What I have yet to see is a good handling of the monetary implications of a collapse in the shadow banking system. Gorton’s paper alludes to this by arguing correctly that repo is simply a non-deposit monetary liability of the financial system. I am less concerned about default of the asset counterparts to repo – which goes through equity, even if only over time – and more concerned with the demise of the repos themselves. That equates to a destruction of money in a broad sense, i.e. some aggregate M4 or L in which these types of repo are included as monetary liabilities of the financial system.
What seems to me to be crucial about this is that it should be very highly deflationary, in contrast to most of what one reads about the explosion of the Fed’s balance sheet. The bulk of what the Fed has done has been to replace the repo financing of financial system assets which were previously liquid, i.e. able to be financed in repo with near zero haircut but now cannot be repoed or come with very large haircuts. What I fear is that over time as the assets on the balance sheets roll off they will not to be replaced with new ABS with the end result being a destruction of money.
I would love to hear what either Professors Hamilton or Chinn think about this or references to good analysis of this issue.

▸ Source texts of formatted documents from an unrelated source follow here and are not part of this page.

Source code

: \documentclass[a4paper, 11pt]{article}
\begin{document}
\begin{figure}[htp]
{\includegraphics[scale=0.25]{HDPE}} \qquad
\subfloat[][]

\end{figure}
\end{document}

Maybe we can pretend that non-banks and the “shadow” banking system can somehow be isolated from the entire monetary system.
But that is a charade.
It is primarily the failure of the non-banks that is bringing down the economy and the money system.
I find it amusing when Fed economists lay down the line that the problems are more structural, or more systemic than say sub-prime loans, or SIVs without risk.

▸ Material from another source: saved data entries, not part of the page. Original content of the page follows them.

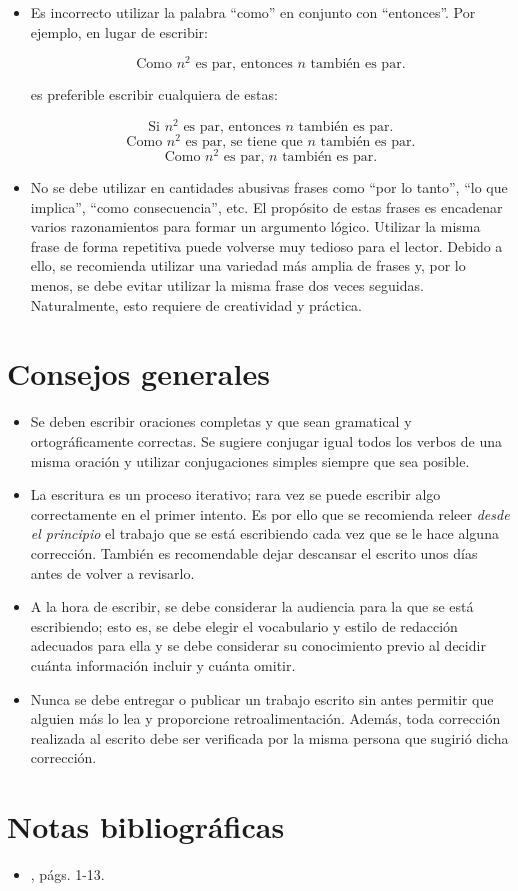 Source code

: \begin{itemize}
    \item Es incorrecto utilizar la palabra ``como'' en conjunto con ``entonces''.
    Por ejemplo, en lugar de escribir:
    
    \[
        \text{Como }n^{2}\text{ es par, entonces }n\text{ también es par.}
    \]
    
    es preferible escribir cualquiera de estas:

    \[
        \text{Si }n^{2}\text{ es par, entonces }n\text{ también es par.}
    \]
    \[
        \text{Como }n^{2}\text{ es par, se tiene que }n\text{ también es par.}
    \]
    \[
        \text{Como }n^{2}\text{ es par, }n\text{ también es par.}
    \]
    
    \item No se debe utilizar en cantidades abusivas frases como ``por lo tanto'',
    ``lo que implica'', ``como consecuencia'', etc. El propósito de
    estas frases es encadenar varios razonamientos para formar un
    argumento lógico. Utilizar la misma frase de forma repetitiva
    puede volverse muy tedioso para el lector. Debido a ello, se recomienda 
    utilizar una variedad más amplia de frases y, por lo menos, se debe evitar 
    utilizar la misma frase dos veces seguidas. Naturalmente, esto requiere de 
    creatividad y práctica.

\end{itemize}

\section{Consejos generales}

\begin{itemize}
    \item Se deben escribir oraciones completas y que sean gramatical y ortográficamente
    correctas. Se sugiere conjugar igual todos los verbos de una misma oración y utilizar
    conjugaciones simples siempre que sea posible. 
    \item La escritura es un proceso iterativo; rara vez se puede escribir algo
    correctamente en el primer intento. Es por ello que se recomienda
    releer \emph{desde el principio} el trabajo que se está escribiendo
    cada vez que se le hace alguna corrección. También es recomendable
    dejar descansar el escrito unos días antes de volver a revisarlo. 
    \item A la hora de escribir, se debe considerar la audiencia para la que
    se está escribiendo; esto es, se debe elegir el vocabulario y estilo
    de redacción adecuados para ella y se debe considerar su conocimiento
    previo al decidir cuánta información incluir y cuánta omitir. 
    \item Nunca se debe entregar o publicar un trabajo escrito sin antes permitir
    que alguien más lo lea y proporcione retroalimentación. Además, toda
    corrección realizada al escrito debe ser verificada por la misma persona
    que sugirió dicha corrección.
\end{itemize}

\section*{Notas bibliográficas}

\begin{itemize}
    \item \textcite{chartrand_mathematical_2012}, págs. 1-13.
\end{itemize}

And then they leave you hanging.
Here’s a clue.
The debt-money is insolvent.
As a result, the banks, the non-banks and the highly-leveraged capital markets appear to be faulty and in need of a fix.
There is no fix.
The debt-money system is broke, broken and insolvent. Read : “How Debt Money Goes Broke”.

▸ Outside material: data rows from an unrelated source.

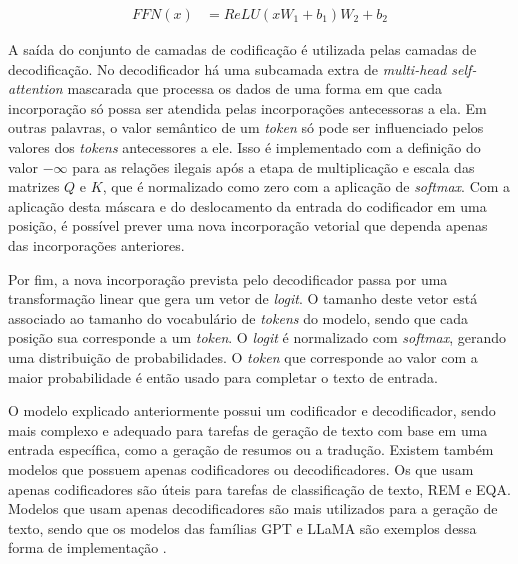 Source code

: \begin{align*}
    FFN(x) & = ReLU(xW_1+b_1)W_2 + b_2
\end{align*}

A saída do conjunto de camadas de codificação é utilizada pelas camadas de decodificação. No decodificador há uma
subcamada extra de \textit{multi-head self-attention} mascarada que processa os dados de uma forma em que cada
incorporação só possa ser atendida pelas incorporações antecessoras a ela. Em outras palavras, o valor semântico de um
\textit{token} só pode ser influenciado pelos valores dos \textit{tokens} antecessores a ele. Isso é implementado com a
definição do valor
\begin{math}-\infty\end{math} para as relações ilegais após a etapa de multiplicação e escala das matrizes \begin{math}Q\end{math} e \begin{math}K\end{math}, que é
normalizado como zero com a aplicação de \textit{softmax}. Com a aplicação desta máscara e do deslocamento da entrada do codificador em uma posição, é possível prever
uma nova incorporação vetorial que dependa apenas das incorporações anteriores.

Por fim, a nova incorporação prevista pelo decodificador passa por uma transformação linear que gera um vetor de
\textit{logit}. O tamanho deste vetor está associado ao tamanho do vocabulário de \textit{tokens} do modelo, sendo que
cada posição sua corresponde a um \textit{token}. O \textit{logit} é normalizado com \textit{softmax}, gerando uma
distribuição de probabilidades. O \textit{token} que corresponde ao valor com a maior probabilidade é então usado para
completar o texto de entrada.


O modelo explicado anteriormente possui um codificador e decodificador, sendo mais complexo e adequado para tarefas de
geração de texto com base em uma entrada específica, como a geração de resumos ou a tradução. Existem também modelos
que possuem apenas codificadores ou decodificadores. Os que usam apenas codificadores são úteis para tarefas de
classificação de texto, \ac{REM} e \ac{EQA}. Modelos que usam apenas decodificadores são mais utilizados para a geração
de texto, sendo que os modelos das famílias \ac{GPT} e \ac{LLaMA} são exemplos dessa forma de implementação
\cite{llm_survey_2024}.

http://www.financialsense.com/fsu/editorials/2005/1212b.html
“Thus, when interest charges…overtake annual debt growth… liquidation will immediately trigger cascading cross-defaults. …. the Fed cannot facilitate the expansion of government debt to fill the breach and simultaneously ….. keep debt growth greater than interest charges, the precondition for the viability of a debt-based monetary system. Once started, cascading cross-defaults consume all debt within an economy. The Fed has only two options: institute a new monetary system with a new currency or return monetary authority to the market and shut down.”
So, I vote for Greenbacks !
I am puzzled about Groton’s statement that we do not know for sure how securitization arose (28). Securitization like derivatization was created first within the GSE entities: ie GNMA pass through securities, FHLMC participation certificates, and FNMA mortgage backed securities and the accompanying interest rates swaps to manage duration risk. Freddie Mac also issued in June 1983 a billion dollar landmark CMO. (The Handbook of Mortgage Backed Securities edited by Fabozzi is a great source).
It was the GSE together with the private IB sector that developed these instruments and created secondary markets under the government agency safe-haven where experimentation without interference from traditional public market oversight regulators allowed for extensive innovation. The IBs also developed private label products backed not by GSE guarantees but by private LOC; then much later CDS.
The GSEs provided stability to securitization/derivatization and the secondary markets but at a high cost to taxpayers. Then too the initial shock to the securization system was the concern over GSE failure and the ensuing scandals. Once there was concern over GSE failure it was only a matter of time before private issue securitization would be subjected to greater scrutiny at a time when credit was being extended to the least creditworthy.
If the system is to be re-booted then what is needed is a re-tooled GSE but that will not happen unless until the GSEs are recognized as the lynchpin in the system; much the way demand deposits do not reflect the risk of bank failure because of government guarantees.